Philip Morris (PM) - Get Report beat Wall Street's first-quarter earnings forecasts and raised its first-quarter guidance but tobacco stocks took a beating over a reported U.S. government plan to severely limit nicotine levels in cigarettes.
Shares of the cigarette maker, whose brands include Chesterfield, Lark, and Philip Morris, were off slightly to $91.61 in premarket trading Tuesday.
The New York company reported net income rose to $2.42 billion, or $1.55 a share, from $1.83 billion, or $1.17 a share, a year ago.
Adjusted earnings came to $1.57 a share, exceeding the FactSet consensus of $1.40.
Revenue totaled $7.59 billion, up 6% from a year ago, and ahead of FactSet's call for $7.27 billion.
The performance was driven by continued strength of IQOS, the company's smokeless products, CEO Andre Calantzopoulos said in a statement.
Philip Morris raised its full-year guidance to a range of $5.95 to $6.05 per share, while the FactSet consensus calls for $5.96.
Heated tobacco unit shipments rose 29.9% to 21.73 billion units, but Marlboro shipments slipped 9.4% to 53.68 billion units. Cigarette shipments fell 7.3% to 145.51 billion units.
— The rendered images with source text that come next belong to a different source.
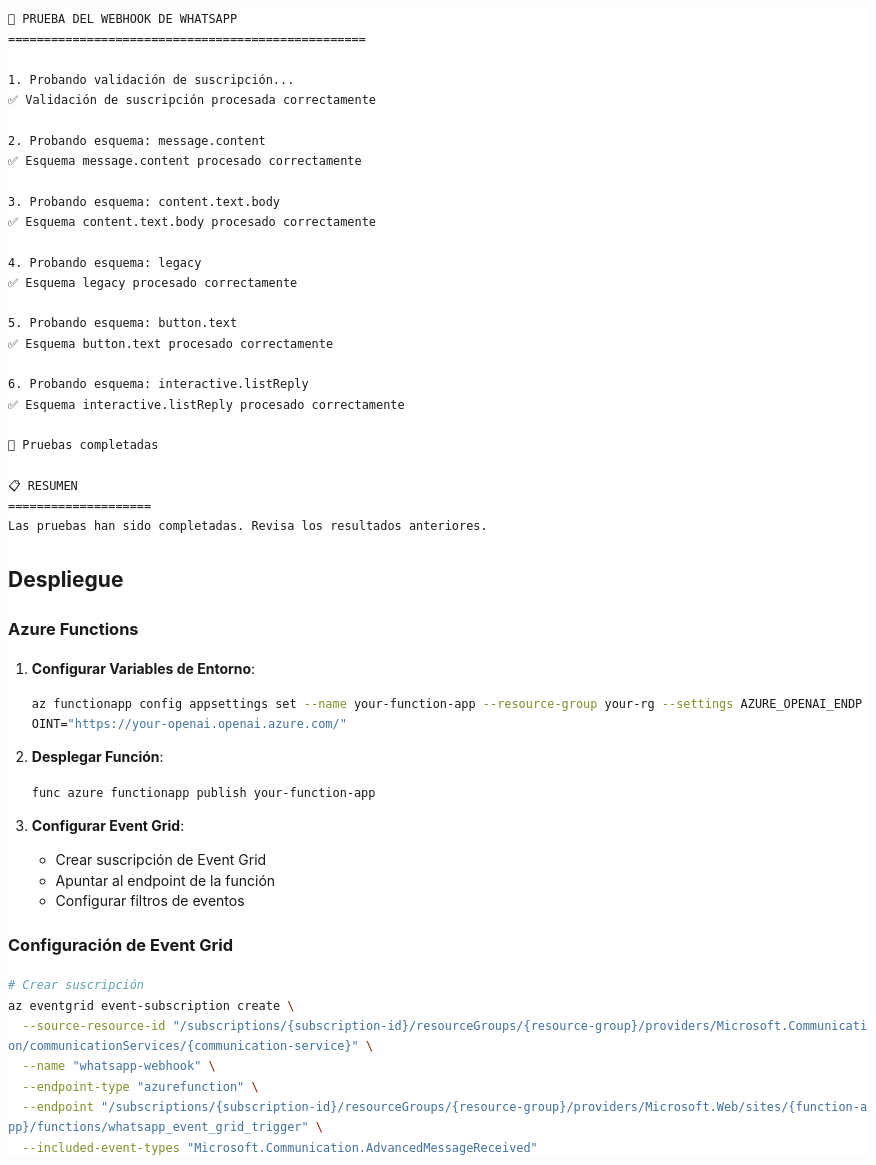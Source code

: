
 ```
🧪 PRUEBA DEL WEBHOOK DE WHATSAPP
==================================================

1. Probando validación de suscripción...
✅ Validación de suscripción procesada correctamente

2. Probando esquema: message.content
✅ Esquema message.content procesado correctamente

3. Probando esquema: content.text.body
✅ Esquema content.text.body procesado correctamente

4. Probando esquema: legacy
✅ Esquema legacy procesado correctamente

5. Probando esquema: button.text
✅ Esquema button.text procesado correctamente

6. Probando esquema: interactive.listReply
✅ Esquema interactive.listReply procesado correctamente

🎉 Pruebas completadas

📋 RESUMEN
====================
Las pruebas han sido completadas. Revisa los resultados anteriores.
```

## Despliegue

### Azure Functions

1. **Configurar Variables de Entorno**:
   ```bash
   az functionapp config appsettings set --name your-function-app --resource-group your-rg --settings AZURE_OPENAI_ENDPOINT="https://your-openai.openai.azure.com/"
   ```

2. **Desplegar Función**:
   ```bash
   func azure functionapp publish your-function-app
   ```

3. **Configurar Event Grid**:
   - Crear suscripción de Event Grid
   - Apuntar al endpoint de la función
   - Configurar filtros de eventos

### Configuración de Event Grid

```bash
# Crear suscripción
az eventgrid event-subscription create \
  --source-resource-id "/subscriptions/{subscription-id}/resourceGroups/{resource-group}/providers/Microsoft.Communication/communicationServices/{communication-service}" \
  --name "whatsapp-webhook" \
  --endpoint-type "azurefunction" \
  --endpoint "/subscriptions/{subscription-id}/resourceGroups/{resource-group}/providers/Microsoft.Web/sites/{function-app}/functions/whatsapp_event_grid_trigger" \
  --included-event-types "Microsoft.Communication.AdvancedMessageReceived"
```
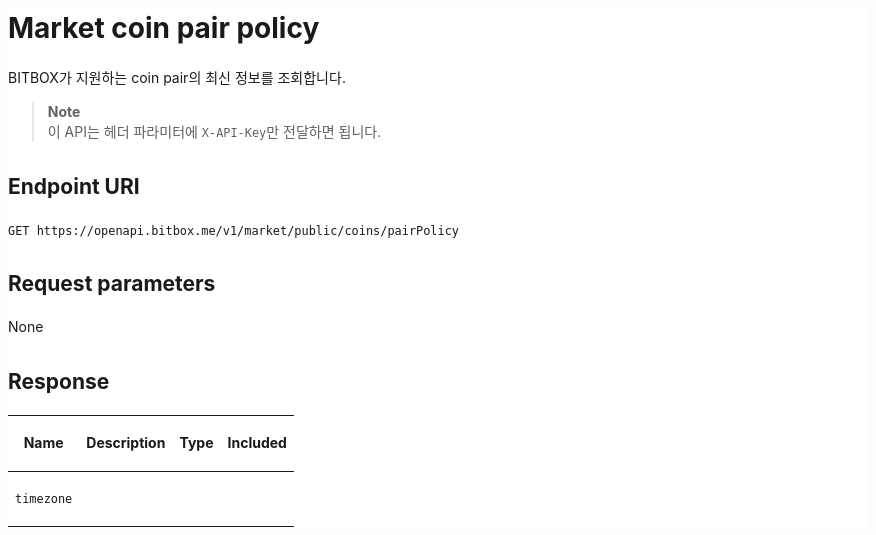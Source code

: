 # Market coin pair policy

BITBOX가 지원하는 coin pair의 최신 정보를 조회합니다.<br/>

> **Note**<br/>
> 이 API는 헤더 파라미터에 `X-API-Key`만 전달하면 됩니다.

## Endpoint URI

    GET https://openapi.bitbox.me/v1/market/public/coins/pairPolicy

## Request parameters

None

## Response

<table>

<thead>

<tr class="header">

<th>

<strong>Name</strong>

</th>

<th>

<strong>Description</strong>

</th>

<th style="text-align: center;">

<strong>Type</strong>

</th>

<th style="text-align: center;">

<strong>Included</strong>

</th>

</tr>

</thead>

<tbody>

<tr>

<td>

`timezone`
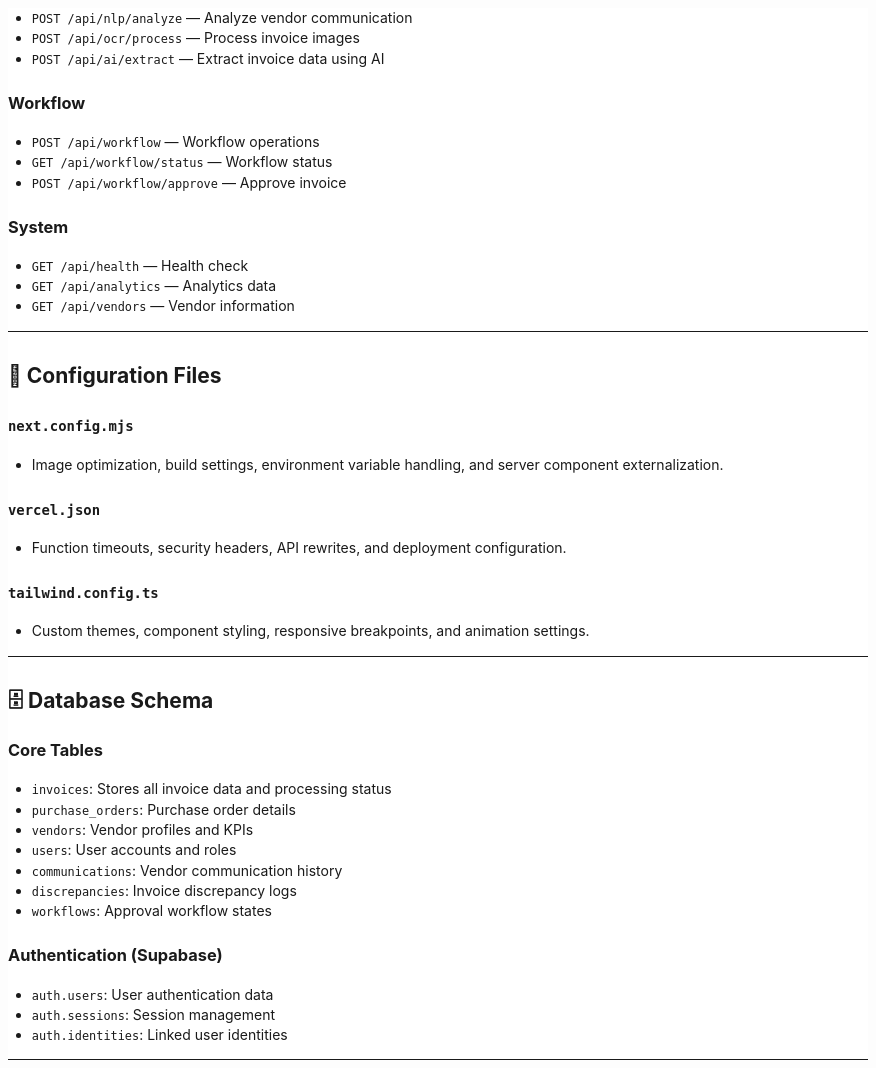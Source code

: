 - `POST /api/nlp/analyze` — Analyze vendor communication
- `POST /api/ocr/process` — Process invoice images
- `POST /api/ai/extract` — Extract invoice data using AI

### Workflow

- `POST /api/workflow` — Workflow operations
- `GET /api/workflow/status` — Workflow status
- `POST /api/workflow/approve` — Approve invoice

### System

- `GET /api/health` — Health check
- `GET /api/analytics` — Analytics data
- `GET /api/vendors` — Vendor information

---

## 🔧 Configuration Files

### `next.config.mjs`
- Image optimization, build settings, environment variable handling, and server component externalization.

### `vercel.json`
- Function timeouts, security headers, API rewrites, and deployment configuration.

### `tailwind.config.ts`
- Custom themes, component styling, responsive breakpoints, and animation settings.

---

## 🗄 Database Schema

### Core Tables

- `invoices`: Stores all invoice data and processing status
- `purchase_orders`: Purchase order details
- `vendors`: Vendor profiles and KPIs
- `users`: User accounts and roles
- `communications`: Vendor communication history
- `discrepancies`: Invoice discrepancy logs
- `workflows`: Approval workflow states

### Authentication (Supabase)

- `auth.users`: User authentication data
- `auth.sessions`: Session management
- `auth.identities`: Linked user identities

---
Meanwhile, the Food and Drug Administration is considering only permitting cigarettes with nicotine levels so low they’d no longer be addictive, The Wall Street Journal reported.
The FDA could also move to ban menthol cigarettes as the Biden administration considers imposing requirements to lower nicotine content, the Journal said, citing people familiar with the matter.
Altria told Bloomberg in an email that any FDA action “must be based on science and evidence and must consider the real-world consequences of such actions, including the growth of an illicit market and the impact on hundreds of thousands of jobs.”